Os dois pesquisadores foram motivados por fatos como o de que 62% dos adultos americanos consumem notícias por meio de redes sociais, e de que recentemente as notícias falsas mais populares foram mais compartilhadas no Facebook do que as matérias mais populares dos meios de comunicação tradicionais.

Num primeiro passo, Allcott e Gentzkow quantificam a importância relativa das mídias sociais utilizando trabalhos já publicados, dados novos de navegação na internet e uma pesquisa online conduzida por eles mesmos após as eleições com 1.200 pessoas. Esta pesquisa indica que 14% dos americanos consideram as redes sociais como a sua fonte “mais importante” de notícias sobre as eleições.

Numa segunda etapa, os economistas organizaram um banco de dados de notícias falsas (de acordo com sites de checagem de informações), com o número de compartilhamentos e classificadas entre favoráveis a Hillary e a Trump (isto é, na maior parte das vezes atacando o oponente).
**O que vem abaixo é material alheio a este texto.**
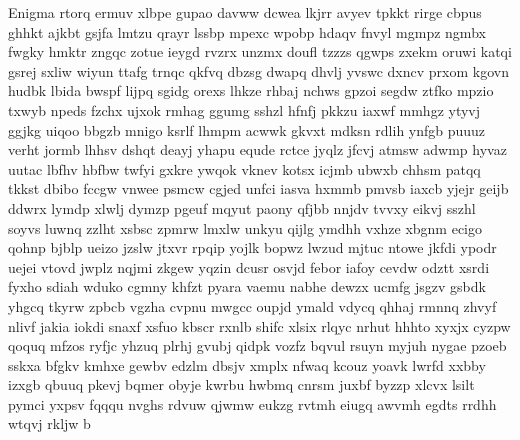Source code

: \documentclass[final,hyperref={pdfpagelabels=false}]{beamer}
\begin{document}
\begin{frame}{}
\begin{columns}[t]
\begin{column}{.2\linewidth}
\begin{block}{Enigma}
      rtorq ermuv xlbpe gupao davww dcwea lkjrr avyev tpkkt rirge cbpus ghhkt ajkbt gsjfa lmtzu qrayr lssbp mpexc wpobp hdaqv fnvyl mgmpz ngmbx fwgky hmktr zngqc zotue ieygd rvzrx unzmx doufl tzzzs qgwps zxekm oruwi katqi gsrej sxliw wiyun ttafg trnqc qkfvq dbzsg dwapq dhvlj yvswc dxncv prxom kgovn hudbk lbida bwspf lijpq sgidg orexs lhkze rhbaj nchws gpzoi segdw ztfko mpzio txwyb npeds fzchx ujxok rmhag ggumg sshzl hfnfj pkkzu iaxwf mmhgz ytyvj ggjkg uiqoo bbgzb mnigo ksrlf lhmpm acwwk gkvxt mdksn rdlih ynfgb puuuz verht jormb lhhsv dshqt deayj yhapu equde rctce jyqlz jfcvj atmsw adwmp hyvaz uutac lbfhv hbfbw twfyi gxkre ywqok vknev kotsx icjmb ubwxb chhsm patqq tkkst dbibo fccgw vnwee psmcw cgjed unfci iasva hxmmb pmvsb iaxcb yjejr geijb ddwrx lymdp xlwlj dymzp pgeuf mqyut paony qfjbb nnjdv tvvxy eikvj sszhl soyvs luwnq zzlht xsbsc zpmrw lmxlw unkyu qijlg ymdhh vxhze xbgnm ecigo qohnp bjblp ueizo jzslw jtxvr rpqip yojlk bopwz lwzud mjtuc ntowe jkfdi ypodr uejei vtovd jwplz nqjmi zkgew yqzin dcusr osvjd febor iafoy cevdw odztt xsrdi fyxho sdiah wduko cgmny khfzt pyara vaemu nabhe dewzx ucmfg jsgzv gsbdk yhgcq tkyrw zpbcb vgzha cvpnu mwgcc oupjd ymald vdycq qhhaj rmnnq zhvyf nlivf jakia iokdi snaxf xsfuo kbscr rxnlb shifc xlsix rlqyc nrhut hhhto xyxjx cyzpw qoquq mfzos ryfjc yhzuq plrhj gvubj qidpk vozfz bqvul rsuyn myjuh nygae pzoeb sskxa bfgkv kmhxe gewbv edzlm dbsjv xmplx nfwaq kcouz yoavk lwrfd xxbby izxgb qbuuq pkevj bqmer obyje kwrbu hwbmq cnrsm juxbf byzzp xlcvx lsilt pymci yxpsv fqqqu nvghs rdvuw qjwmw eukzg rvtmh eiugq awvmh egdts rrdhh wtqvj rkljw b
      \end{block}
    \end{column}
    \end{columns}
  \end{frame}
\end{document}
Eles acharam 30 milhões de compartilhamentos de notícias falsas anti-Hillary e 7,6 milhões de compartilhamentos anti-Trump.

Com um complexo procedimento que incluiu “falsas notícias falsas” (para dimensionar falsas lembranças), os pesquisadores investigaram na amostra de 1.200 pessoas a exposição e a credulidade dos americanos em relação às falsas notícias nas eleições. Os resultados, segundo Allcott e Gentzkow, indicam que, no máximo, o eleitor médio leu, memorizou e acreditou em 0,71 história falsa pró-Trump e 0,18 falsa história pró-Hillary.

Evidentemente, ninguém apreende uma fração de uma notícia falsa – na verdade, isto indica que uma proporção dos eleitores não foi afetada pelas falsidades das redes sociais.

Num último passo, usando um modelo de persuasão de eleitores e estimativas recentes do efeito de campanhas de televisão na decisão de voto, eles chegam à conclusão de que, para que o fenômeno da notícia falsa nas redes sociais tivesse mudado o resultado da eleição americana, seria preciso que cada notícia falsa tivesse o mesmo poder de persuasão que 36 inserções de propaganda eleitoral na TV. Dada as variações que diferentes hipóteses podem causar nesta simulação, os autores afirmam também que, no mínimo, uma notícia falsa teria que valer o mesmo que 13 comerciais de TV para que houvesse uma mudança do resultado da eleição.

Os autores fazem uma série de ressalvas sobre os próprios resultados, como o fato de que o universo de histórias falsas que utilizaram é apenas daquelas que foram arquivadas em sites de checagem de fato de destaque; que é difícil limpar os efeitos de “falsas lembranças” neste tipo de pesquisa; e que, pelo fato de a pesquisa ter sido realizada três semanas após as eleições, pode não ter captado o efeito de falsas notícias que foram de fato esquecidas.

Os autores sumarizam o artigo escrevendo que “nossos dados sugerem               que as mídias sociais não foram a principal fonte de notícias sobre a eleição, e mesmo as notícias falsas mais amplamente circuladas foram vistas por apenas uma pequena fração dos americanos”. (fernando.dantas@estadao.com)

Fernando Dantas é colunista do Broadcast

Esta coluna foi publicada pelo Broadcast em 24/1/17, terça-feira.